Students will learn how scientists do chemical analyses of fossilized shells in sediment cores to determine historical temperatures.
Students will learn how to use different resources to research paleontological climate data.
The diagrams used are simple and do a great job of explaining the processes being described.
Students should have a basic understanding of the hydrologic cycle.
Students should be familiar with atomic structure.
The Museum of Earth website link in the description is broken.
Students can research climates from 100, 1,000, 10,000, 100,000, and 1,000,000 years ago and analyze the processes scientists used to determine each.
Students can explore the additional resources listed in the description.
Biology and chemistry classes could use this video for lessons about atomic structure, subatomic particles, the uses of stable isotopes in medicine, ecology, biology, and Earth sciences.
Students can also explore this lesson about isotopes and getting past temperatures from ice cores.
For more information about isotopes, students can explore this lesson about different types of isotopes and how they can be used to make scientific discoveries.

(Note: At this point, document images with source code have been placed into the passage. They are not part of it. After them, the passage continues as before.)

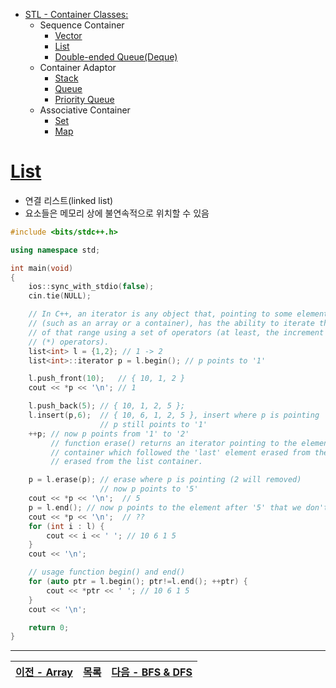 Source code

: * [STL - Container Classes:](/stl/)
    * Sequence Container
        * [Vector](/stl/vector/)
        * [List](/stl/list/)
        * [Double-ended Queue(Deque)](/stl/deque/)
    * Container Adaptor
        * [Stack](/stl/stack/)
        * [Queue](/stl/queue/)
        * [Priority Queue](/stl/priority_queue_heap/)
    * Associative Container
        * [Set](/stl/set/)
        * [Map](/stl/map/)

# [List](https://cplusplus.com/reference/list/list/)
* 연결 리스트(linked list)
* 요소들은 메모리 상에 불연속적으로 위치할 수 있음

```c++
#include <bits/stdc++.h>

using namespace std;

int main(void)
{
    ios::sync_with_stdio(false);
    cin.tie(NULL);

    // In C++, an iterator is any object that, pointing to some element in a range of elements 
    // (such as an array or a container), has the ability to iterate through the elements 
    // of that range using a set of operators (at least, the increment (++) and dereference 
    // (*) operators).
    list<int> l = {1,2}; // 1 -> 2
    list<int>::iterator p = l.begin(); // p points to '1'

    l.push_front(10);   // { 10, 1, 2 } 
    cout << *p << '\n'; // 1

    l.push_back(5); // { 10, 1, 2, 5 }; 
    l.insert(p,6);  // { 10, 6, 1, 2, 5 }, insert where p is pointing
                    // p still points to '1'
    ++p; // now p points from '1' to '2'
         // function erase() returns an iterator pointing to the element in the list
         // container which followed the 'last' element erased from the list container 
         // erased from the list container.

    p = l.erase(p); // erase where p is pointing (2 will removed)
                    // now p points to '5'
    cout << *p << '\n';  // 5
    p = l.end(); // now p points to the element after '5' that we don't know what the value is.
    cout << *p << '\n';  // ?? 
    for (int i : l) {
        cout << i << ' '; // 10 6 1 5
    }
    cout << '\n';

    // usage function begin() and end()
    for (auto ptr = l.begin(); ptr!=l.end(); ++ptr) {
        cout << *ptr << ' '; // 10 6 1 5
    } 
    cout << '\n';

    return 0;
}
```

---
|[이전 - Array](/array/)|[목록](https://github.com/RyanJeong/CP#index)|[다음 - BFS & DFS](/bfs_dfs/)|
|-|-|-| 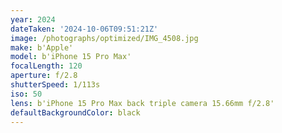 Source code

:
 ```yaml
---
year: 2024
dateTaken: '2024-10-06T09:51:21Z'
image: /photographs/optimized/IMG_4508.jpg
make: b'Apple'
model: b'iPhone 15 Pro Max'
focalLength: 120
aperture: f/2.8
shutterSpeed: 1/113s
iso: 50
lens: b'iPhone 15 Pro Max back triple camera 15.66mm f/2.8'
defaultBackgroundColor: black
---
```

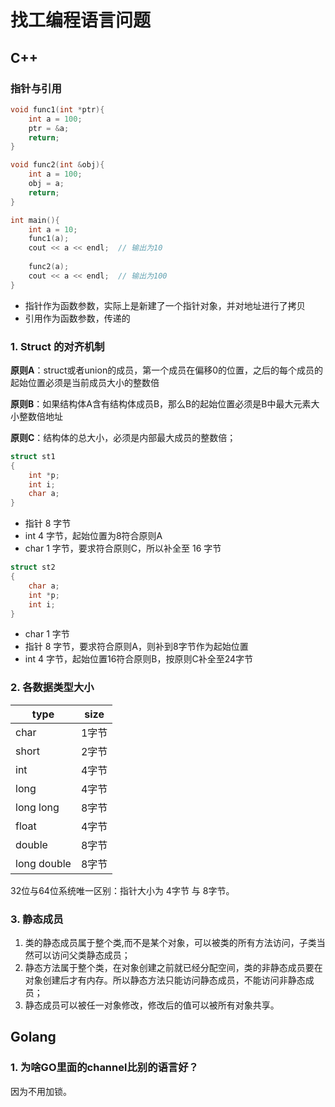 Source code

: # 找工编程语言问题

## C++
### 指针与引用
```cpp
void func1(int *ptr){
    int a = 100;
    ptr = &a;
    return;
}

void func2(int &obj){
    int a = 100;
    obj = a;
    return;
}

int main(){
    int a = 10;
    func1(a);
    cout << a << endl;  // 输出为10
    
    func2(a);
    cout << a << endl;  // 输出为100
}
```

- 指针作为函数参数，实际上是新建了一个指针对象，并对地址进行了拷贝
- 引用作为函数参数，传递的

### 1. Struct 的对齐机制
**原则A**：struct或者union的成员，第一个成员在偏移0的位置，之后的每个成员的起始位置必须是当前成员大小的整数倍

**原则B**：如果结构体A含有结构体成员B，那么B的起始位置必须是B中最大元素大小整数倍地址

**原则C**：结构体的总大小，必须是内部最大成员的整数倍；

```cpp
struct st1
{
    int *p;
    int i;
    char a;
}
```

- 指针 8 字节
- int 4 字节，起始位置为8符合原则A
- char 1 字节，要求符合原则C，所以补全至 16 字节


```cpp
struct st2
{
    char a;
    int *p;
    int i;
}
```
- char 1 字节
- 指针 8 字节，要求符合原则A，则补到8字节作为起始位置
- int 4 字节，起始位置16符合原则B，按原则C补全至24字节

### 2. 各数据类型大小
|type|size|
|---|---|
|char|1字节|
|short|2字节|
|int|4字节|
|long|4字节|
|long long|8字节|
|float|4字节|
|double|8字节|
|long double|8字节|

32位与64位系统唯一区别：指针大小为 4字节 与 8字节。

### 3. 静态成员
1. 类的静态成员属于整个类,而不是某个对象，可以被类的所有方法访问，子类当然可以访问父类静态成员；
2. 静态方法属于整个类，在对象创建之前就已经分配空间，类的非静态成员要在对象创建后才有内存。所以静态方法只能访问静态成员，不能访问非静态成员；
3. 静态成员可以被任一对象修改，修改后的值可以被所有对象共享。
 
## Golang

### 1. 为啥GO里面的channel比别的语言好？
因为不用加锁。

This 5-minute video discusses how we know what the Earth's climate was like tens and hundreds of thousands of years ago via climate proxies such as carbon isotopes found in microscopic shells and other sources. This resource is recommended for teaching.
Next Generation Science Standards (NGSS)
ESS2: Earth's Systems
MS-ESS2-4 Develop a model to describe the cycling of water through Earth's systems driven by energy from the sun and the force of gravity.
HS-ESS2-1 Develop a model to illustrate how Earth’s internal and surface processes operate at different spatial and temporal scales to form continental and ocean-floor features.
HS-ESS2-5 Plan and conduct an investigation of the properties of water and its effects on Earth materials and surface processes.
PS1: Matter and its Interactions
MS-PS1-1 Develop models to describe the atomic composition of simple molecules and extended structures.
HS-PS1-5 Apply scientific principles and evidence to provide an explanation about the effects of changing the temperature or concentration of the reacting particles on the rate at which a reaction occurs.